Goal of the exercise:
Copy every entry verbatim and skip the pictures.

Excerpted data:
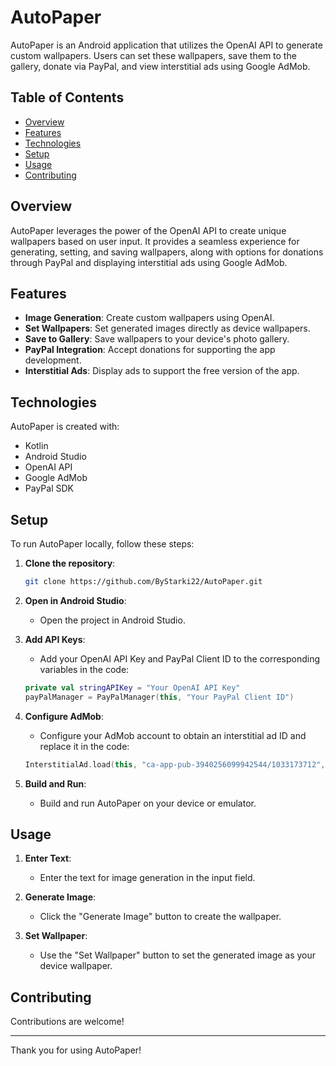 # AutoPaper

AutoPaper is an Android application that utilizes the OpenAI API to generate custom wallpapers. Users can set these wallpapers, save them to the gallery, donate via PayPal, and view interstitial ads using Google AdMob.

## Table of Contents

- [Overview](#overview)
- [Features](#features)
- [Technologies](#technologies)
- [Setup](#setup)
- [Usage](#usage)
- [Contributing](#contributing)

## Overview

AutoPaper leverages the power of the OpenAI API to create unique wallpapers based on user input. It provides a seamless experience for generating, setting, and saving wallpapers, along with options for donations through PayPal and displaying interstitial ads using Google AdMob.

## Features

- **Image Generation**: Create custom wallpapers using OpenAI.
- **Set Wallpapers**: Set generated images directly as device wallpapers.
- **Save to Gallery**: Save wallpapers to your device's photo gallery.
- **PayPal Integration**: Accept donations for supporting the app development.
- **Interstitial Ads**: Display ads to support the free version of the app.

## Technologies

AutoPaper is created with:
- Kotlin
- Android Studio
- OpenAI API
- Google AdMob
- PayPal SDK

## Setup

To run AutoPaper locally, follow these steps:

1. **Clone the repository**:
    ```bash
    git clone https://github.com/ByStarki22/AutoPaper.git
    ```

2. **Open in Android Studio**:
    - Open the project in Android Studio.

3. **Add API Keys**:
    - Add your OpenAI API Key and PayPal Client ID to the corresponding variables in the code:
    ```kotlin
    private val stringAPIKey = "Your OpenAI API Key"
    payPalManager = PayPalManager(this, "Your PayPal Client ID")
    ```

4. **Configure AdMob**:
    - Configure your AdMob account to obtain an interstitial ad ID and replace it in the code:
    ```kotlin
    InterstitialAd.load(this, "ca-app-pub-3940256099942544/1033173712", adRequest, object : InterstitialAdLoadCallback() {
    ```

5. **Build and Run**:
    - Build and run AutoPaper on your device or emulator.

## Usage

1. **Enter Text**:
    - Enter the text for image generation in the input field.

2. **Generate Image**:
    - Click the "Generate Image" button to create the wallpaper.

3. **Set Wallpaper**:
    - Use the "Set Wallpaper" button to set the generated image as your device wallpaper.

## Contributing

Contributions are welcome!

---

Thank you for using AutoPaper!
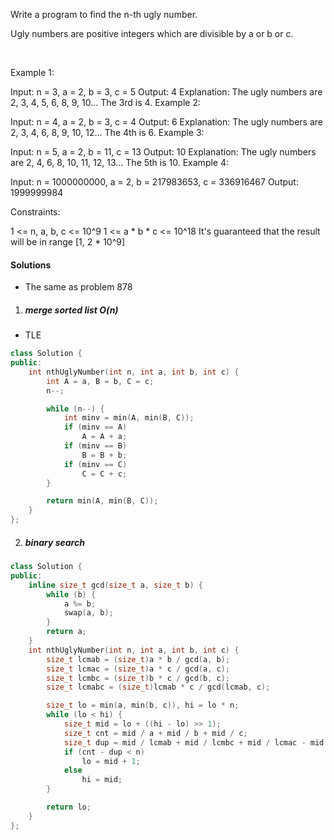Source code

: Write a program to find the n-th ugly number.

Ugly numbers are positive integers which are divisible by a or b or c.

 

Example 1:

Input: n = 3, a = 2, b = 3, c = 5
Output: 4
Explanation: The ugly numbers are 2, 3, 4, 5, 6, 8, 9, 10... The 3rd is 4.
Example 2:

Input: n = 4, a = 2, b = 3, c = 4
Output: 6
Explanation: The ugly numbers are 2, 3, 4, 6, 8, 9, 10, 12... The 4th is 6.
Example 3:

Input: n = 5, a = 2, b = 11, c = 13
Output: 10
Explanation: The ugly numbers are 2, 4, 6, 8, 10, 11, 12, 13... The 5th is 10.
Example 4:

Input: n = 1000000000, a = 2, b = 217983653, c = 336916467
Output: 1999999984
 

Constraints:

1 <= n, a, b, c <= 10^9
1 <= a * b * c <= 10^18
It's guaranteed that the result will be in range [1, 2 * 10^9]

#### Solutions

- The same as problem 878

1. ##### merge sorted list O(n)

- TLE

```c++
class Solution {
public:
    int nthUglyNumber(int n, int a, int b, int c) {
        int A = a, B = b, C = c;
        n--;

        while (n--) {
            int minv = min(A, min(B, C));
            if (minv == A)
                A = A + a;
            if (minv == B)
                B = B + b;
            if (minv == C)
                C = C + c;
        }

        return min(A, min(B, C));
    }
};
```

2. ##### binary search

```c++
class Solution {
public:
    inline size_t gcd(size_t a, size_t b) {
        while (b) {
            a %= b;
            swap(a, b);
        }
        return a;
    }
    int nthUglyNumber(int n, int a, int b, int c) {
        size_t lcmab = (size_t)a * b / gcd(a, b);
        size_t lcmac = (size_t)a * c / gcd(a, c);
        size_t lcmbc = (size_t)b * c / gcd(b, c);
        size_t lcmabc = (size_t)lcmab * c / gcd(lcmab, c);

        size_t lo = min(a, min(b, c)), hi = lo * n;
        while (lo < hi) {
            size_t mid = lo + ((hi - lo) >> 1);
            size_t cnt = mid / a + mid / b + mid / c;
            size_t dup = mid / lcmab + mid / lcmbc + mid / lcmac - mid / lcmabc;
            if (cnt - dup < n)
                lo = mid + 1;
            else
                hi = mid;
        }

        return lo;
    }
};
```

Completed exercise:
 # AutoPaper

AutoPaper is an Android application that utilizes the OpenAI API to generate custom wallpapers. Users can set these wallpapers, save them to the gallery, donate via PayPal, and view interstitial ads using Google AdMob.

## Table of Contents

- [Overview](#overview)
- [Features](#features)
- [Technologies](#technologies)
- [Setup](#setup)
- [Usage](#usage)
- [Contributing](#contributing)

## Overview

AutoPaper leverages the power of the OpenAI API to create unique wallpapers based on user input. It provides a seamless experience for generating, setting, and saving wallpapers, along with options for donations through PayPal and displaying interstitial ads using Google AdMob.

## Features

- **Image Generation**: Create custom wallpapers using OpenAI.
- **Set Wallpapers**: Set generated images directly as device wallpapers.
- **Save to Gallery**: Save wallpapers to your device's photo gallery.
- **PayPal Integration**: Accept donations for supporting the app development.
- **Interstitial Ads**: Display ads to support the free version of the app.

## Technologies

AutoPaper is created with:
- Kotlin
- Android Studio
- OpenAI API
- Google AdMob
- PayPal SDK

## Setup

To run AutoPaper locally, follow these steps:

1. **Clone the repository**:
    ```bash
    git clone https://github.com/ByStarki22/AutoPaper.git
    ```

2. **Open in Android Studio**:
    - Open the project in Android Studio.

3. **Add API Keys**:
    - Add your OpenAI API Key and PayPal Client ID to the corresponding variables in the code:
    ```kotlin
    private val stringAPIKey = "Your OpenAI API Key"
    payPalManager = PayPalManager(this, "Your PayPal Client ID")
    ```

4. **Configure AdMob**:
    - Configure your AdMob account to obtain an interstitial ad ID and replace it in the code:
    ```kotlin
    InterstitialAd.load(this, "ca-app-pub-3940256099942544/1033173712", adRequest, object : InterstitialAdLoadCallback() {
    ```

5. **Build and Run**:
    - Build and run AutoPaper on your device or emulator.

## Usage

1. **Enter Text**:
    - Enter the text for image generation in the input field.

2. **Generate Image**:
    - Click the "Generate Image" button to create the wallpaper.

3. **Set Wallpaper**:
    - Use the "Set Wallpaper" button to set the generated image as your device wallpaper.

## Contributing

Contributions are welcome!

---

Thank you for using AutoPaper!
Source code

: Write a program to find the n-th ugly number.

Ugly numbers are positive integers which are divisible by a or b or c.

 

Example 1:

Input: n = 3, a = 2, b = 3, c = 5
Output: 4
Explanation: The ugly numbers are 2, 3, 4, 5, 6, 8, 9, 10... The 3rd is 4.
Example 2:

Input: n = 4, a = 2, b = 3, c = 4
Output: 6
Explanation: The ugly numbers are 2, 3, 4, 6, 8, 9, 10, 12... The 4th is 6.
Example 3:

Input: n = 5, a = 2, b = 11, c = 13
Output: 10
Explanation: The ugly numbers are 2, 4, 6, 8, 10, 11, 12, 13... The 5th is 10.
Example 4:

Input: n = 1000000000, a = 2, b = 217983653, c = 336916467
Output: 1999999984
 

Constraints:

1 <= n, a, b, c <= 10^9
1 <= a * b * c <= 10^18
It's guaranteed that the result will be in range [1, 2 * 10^9]

#### Solutions

- The same as problem 878

1. ##### merge sorted list O(n)

- TLE

```c++
class Solution {
public:
    int nthUglyNumber(int n, int a, int b, int c) {
        int A = a, B = b, C = c;
        n--;

        while (n--) {
            int minv = min(A, min(B, C));
            if (minv == A)
                A = A + a;
            if (minv == B)
                B = B + b;
            if (minv == C)
                C = C + c;
        }

        return min(A, min(B, C));
    }
};
```

2. ##### binary search

```c++
class Solution {
public:
    inline size_t gcd(size_t a, size_t b) {
        while (b) {
            a %= b;
            swap(a, b);
        }
        return a;
    }
    int nthUglyNumber(int n, int a, int b, int c) {
        size_t lcmab = (size_t)a * b / gcd(a, b);
        size_t lcmac = (size_t)a * c / gcd(a, c);
        size_t lcmbc = (size_t)b * c / gcd(b, c);
        size_t lcmabc = (size_t)lcmab * c / gcd(lcmab, c);

        size_t lo = min(a, min(b, c)), hi = lo * n;
        while (lo < hi) {
            size_t mid = lo + ((hi - lo) >> 1);
            size_t cnt = mid / a + mid / b + mid / c;
            size_t dup = mid / lcmab + mid / lcmbc + mid / lcmac - mid / lcmabc;
            if (cnt - dup < n)
                lo = mid + 1;
            else
                hi = mid;
        }

        return lo;
    }
};
```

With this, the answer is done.